Accuracy of the physical examination in evaluating pleural effusion
ABSTRACTA careful physical examination is a valuable and noninvasive means of assessing pleural effusion and should be routinely performed in every patient in whom this condition is suspected. Although physical examination is less accurate than ultrasonography or computed tomography in detecting a pleural effusion, the sensitivity and specificity of the different physical signs of pleural effusion may be comparable to those of conventional chest radiography.
KEY POINTS
- The potential causes of pleural effusion are many and include congestive heart failure, pneumonia, cancer, and pulmonary embolism.

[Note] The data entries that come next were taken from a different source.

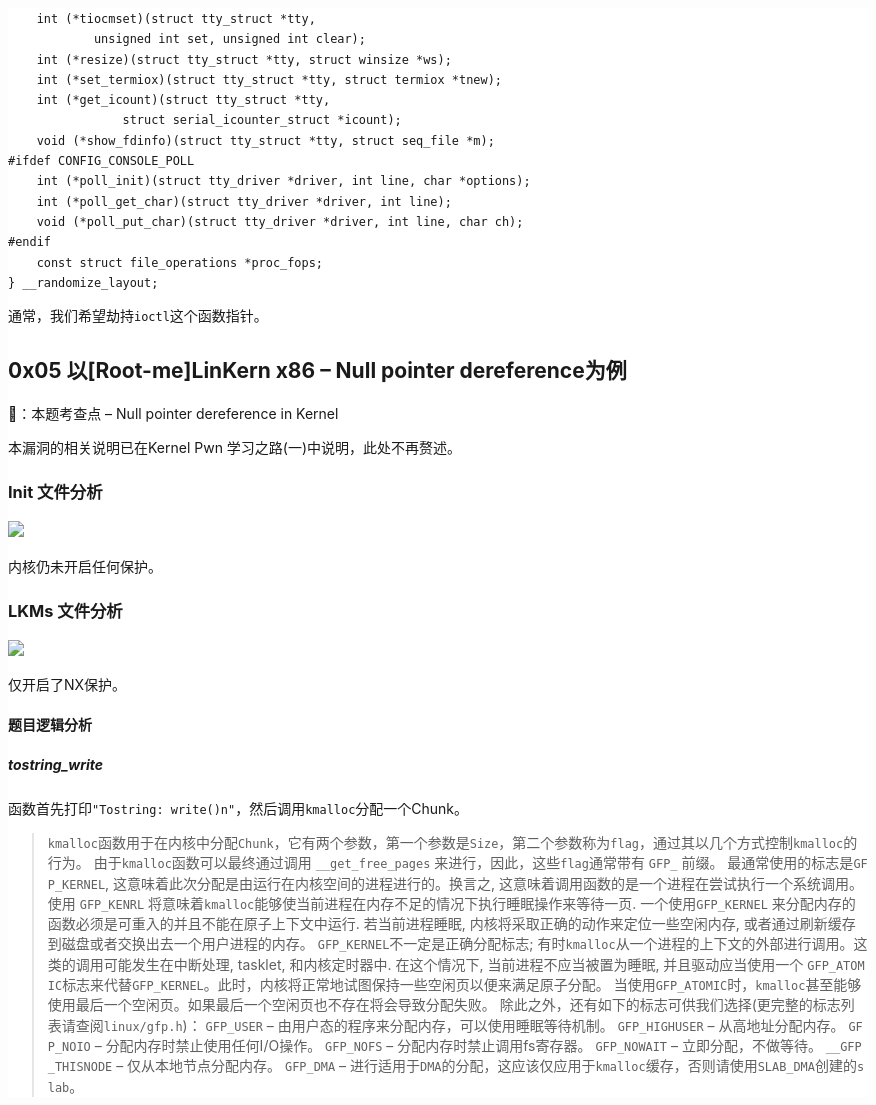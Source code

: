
 ```
    int (*tiocmset)(struct tty_struct *tty,
            unsigned int set, unsigned int clear);
    int (*resize)(struct tty_struct *tty, struct winsize *ws);
    int (*set_termiox)(struct tty_struct *tty, struct termiox *tnew);
    int (*get_icount)(struct tty_struct *tty,
                struct serial_icounter_struct *icount);
    void (*show_fdinfo)(struct tty_struct *tty, struct seq_file *m);
#ifdef CONFIG_CONSOLE_POLL
    int (*poll_init)(struct tty_driver *driver, int line, char *options);
    int (*poll_get_char)(struct tty_driver *driver, int line);
    void (*poll_put_char)(struct tty_driver *driver, int line, char ch);
#endif
    const struct file_operations *proc_fops;
} __randomize_layout;
```

通常，我们希望劫持`ioctl`这个函数指针。



## 0x05 以[Root-me]LinKern x86 – Null pointer dereference为例

🏅：本题考查点 – Null pointer dereference in Kernel

本漏洞的相关说明已在Kernel Pwn 学习之路(一)中说明，此处不再赘述。

### <a class="reference-link" name="Init%20%E6%96%87%E4%BB%B6%E5%88%86%E6%9E%90"></a>Init 文件分析

[![](./img/201454/AAffA0nNPuCLAAAAAElFTkSuQmCC)](https://img.lhyerror404.cn/error404/2020-03-17-065056.png)

内核仍未开启任何保护。

### <a class="reference-link" name="LKMs%20%E6%96%87%E4%BB%B6%E5%88%86%E6%9E%90"></a>LKMs 文件分析

[![](./img/201454/AAffA0nNPuCLAAAAAElFTkSuQmCC)](https://img.lhyerror404.cn/error404/2020-03-17-113344.png)

仅开启了NX保护。

#### <a class="reference-link" name="%E9%A2%98%E7%9B%AE%E9%80%BB%E8%BE%91%E5%88%86%E6%9E%90"></a>题目逻辑分析

##### <a class="reference-link" name="tostring_write"></a>tostring_write

函数首先打印`"Tostring: write()n"`，然后调用`kmalloc`分配一个Chunk。

> `kmalloc`函数用于在内核中分配`Chunk`，它有两个参数，第一个参数是`Size`，第二个参数称为`flag`，通过其以几个方式控制`kmalloc`的行为。
由于`kmalloc`函数可以最终通过调用 `__get_free_pages` 来进行，因此，这些`flag`通常带有 `GFP_` 前缀。
最通常使用的标志是`GFP_KERNEL`, 这意味着此次分配是由运行在内核空间的进程进行的。换言之, 这意味着调用函数的是一个进程在尝试执行一个系统调用。
使用 `GFP_KENRL` 将意味着`kmalloc`能够使当前进程在内存不足的情况下执行睡眠操作来等待一页. 一个使用`GFP_KERNEL` 来分配内存的函数必须是可重入的并且不能在原子上下文中运行. 若当前进程睡眠, 内核将采取正确的动作来定位一些空闲内存, 或者通过刷新缓存到磁盘或者交换出去一个用户进程的内存。
`GFP_KERNEL`不一定是正确分配标志; 有时`kmalloc`从一个进程的上下文的外部进行调用。这类的调用可能发生在中断处理, tasklet, 和内核定时器中. 在这个情况下, 当前进程不应当被置为睡眠, 并且驱动应当使用一个 `GFP_ATOMIC`标志来代替`GFP_KERNEL`。此时，内核将正常地试图保持一些空闲页以便来满足原子分配。
当使用`GFP_ATOMIC`时，`kmalloc`甚至能够使用最后一个空闲页。如果最后一个空闲页也不存在将会导致分配失败。
除此之外，还有如下的标志可供我们选择(更完整的标志列表请查阅`linux/gfp.h`)：
`GFP_USER` – 由用户态的程序来分配内存，可以使用睡眠等待机制。
`GFP_HIGHUSER` – 从高地址分配内存。
`GFP_NOIO` – 分配内存时禁止使用任何I/O操作。
`GFP_NOFS` – 分配内存时禁止调用fs寄存器。
`GFP_NOWAIT` – 立即分配，不做等待。
`__GFP_THISNODE` – 仅从本地节点分配内存。
`GFP_DMA` – 进行适用于`DMA`的分配，这应该仅应用于`kmalloc`缓存，否则请使用`SLAB_DMA`创建的`slab`。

- Cardinal symptoms of pleural effusion are cough, chest pain, and dyspnea, but these are not very sensitive or specific.

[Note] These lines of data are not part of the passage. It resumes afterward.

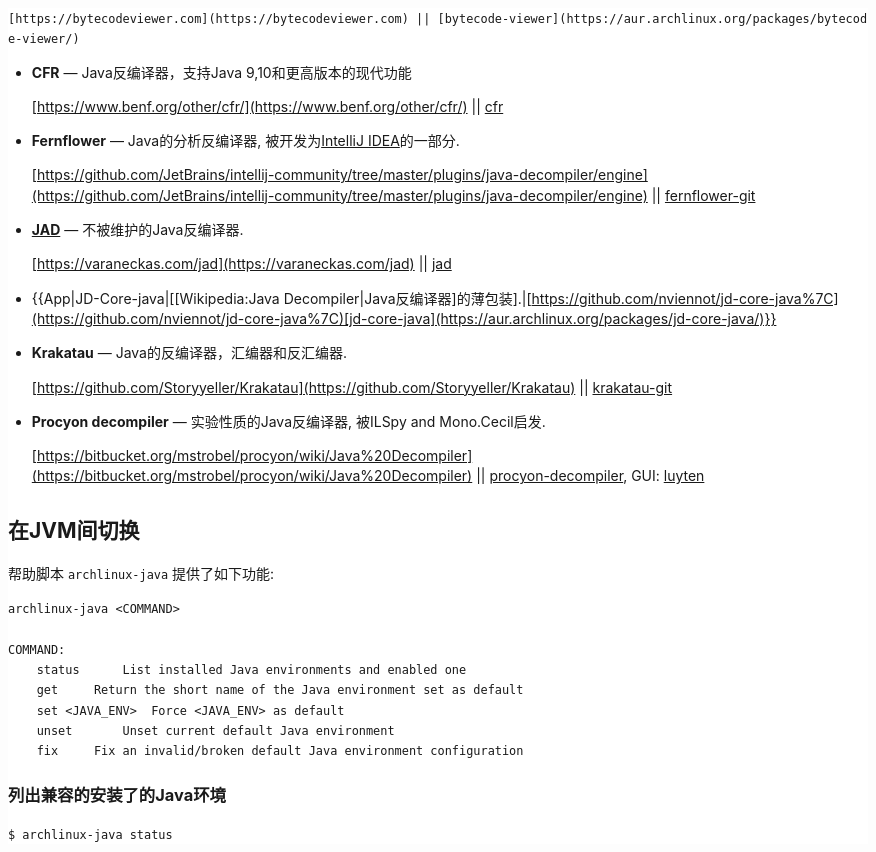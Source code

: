 	[https://bytecodeviewer.com](https://bytecodeviewer.com) || [bytecode-viewer](https://aur.archlinux.org/packages/bytecode-viewer/)

*   **CFR** — Java反编译器，支持Java 9,10和更高版本的现代功能

	[https://www.benf.org/other/cfr/](https://www.benf.org/other/cfr/) || [cfr](https://aur.archlinux.org/packages/cfr/)

*   **Fernflower** — Java的分析反编译器, 被开发为[IntelliJ IDEA](/index.php/IntelliJ_IDEA "IntelliJ IDEA")的一部分.

	[https://github.com/JetBrains/intellij-community/tree/master/plugins/java-decompiler/engine](https://github.com/JetBrains/intellij-community/tree/master/plugins/java-decompiler/engine) || [fernflower-git](https://aur.archlinux.org/packages/fernflower-git/)

*   **[JAD](https://en.wikipedia.org/wiki/JAD_(software) "wikipedia:JAD (software)")** — 不被维护的Java反编译器.

	[https://varaneckas.com/jad](https://varaneckas.com/jad) || [jad](https://www.archlinux.org/packages/?name=jad)

*   {{App|JD-Core-java|[[Wikipedia:Java Decompiler|Java反编译器]的薄包装].|[https://github.com/nviennot/jd-core-java%7C](https://github.com/nviennot/jd-core-java%7C)[jd-core-java](https://aur.archlinux.org/packages/jd-core-java/)}}
*   **Krakatau** — Java的反编译器，汇编器和反汇编器.

	[https://github.com/Storyyeller/Krakatau](https://github.com/Storyyeller/Krakatau) || [krakatau-git](https://aur.archlinux.org/packages/krakatau-git/)

*   **Procyon decompiler** — 实验性质的Java反编译器, 被ILSpy and Mono.Cecil启发.

	[https://bitbucket.org/mstrobel/procyon/wiki/Java%20Decompiler](https://bitbucket.org/mstrobel/procyon/wiki/Java%20Decompiler) || [procyon-decompiler](https://aur.archlinux.org/packages/procyon-decompiler/), GUI: [luyten](https://aur.archlinux.org/packages/luyten/)

## 在JVM间切换

帮助脚本 `archlinux-java` 提供了如下功能:

```
archlinux-java <COMMAND>

COMMAND:
	status		List installed Java environments and enabled one
	get		Return the short name of the Java environment set as default
	set <JAVA_ENV>	Force <JAVA_ENV> as default
	unset		Unset current default Java environment
	fix		Fix an invalid/broken default Java environment configuration

```

### 列出兼容的安装了的Java环境

```
$ archlinux-java status

```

- Common signs of pleural effusion are asymmetric chest expansion, asymmetric tactile fremitus, dullness to percussion, absent or diminished breath sounds, and rubs. The larger the effusion, the more sensitive these signs are.
- Some have advocated auscultatory percussion (tapping on the manubrium while listening on the patient’s back) as being more sensitive than conventional percussion for detecting the dullness to percussion of pleural effusion.
Bigger effusions are easier to detect
The physical findings are related to the volume of fluid in the pleural effusion and its effects on the chest wall, diaphragm, and lungs. Physical findings are generally normal if less than 300 mL of fluid is present, whereas large effusions (> 1,500 mL) can be associated with significant asymmetry of chest expansion and bulging of intercostal spaces.
Inspection
Although inspection of the chest is not very helpful in detecting a pleural effusion, it can provide other relevant information such as the respiratory rate and the breathing position adopted by the patient (patients with a large pleural effusion may have orthopnea); it can also reveal abnormalities in the shape of the thorax such as the increased anteroposterior diameter (“barrel shape”) seen in patients with chronic obstructive pulmonary disease.18
In addition, by inspection we can assess the expansion of the thorax. The utility of inspecting chest expansion to detect lung restriction was first noted by Laennec19 in 1821. A simple method of evaluating chest expansion is to place a measuring tape around the chest at the level of the nipples to compare the circumference at end-inspiration and at end-expiration.20 In the absence of emphysema, the difference should be at least 2 inches. An expansion of 1.5 inches or less is considered abnormal.21 More relevant to pleural effusion than the amount of overall chest expansion is whether the expansion is symmetrical, which we can assess by palpation.
Palpation
Signs of pleural effusion that can be detected by palpation include asymmetric chest expansion and asymmetric tactile fremitus.
Other signs. Palpation of the chest can also help in detecting underlying disease of the thorax sometimes associated with pleurisy or pleural effusions. Chest wall tumors or skin abscesses may be related to underlying empyema, localized tenderness may be associated with rib fractures or costochondritis, and crepitus may be due to subcutaneous emphysema.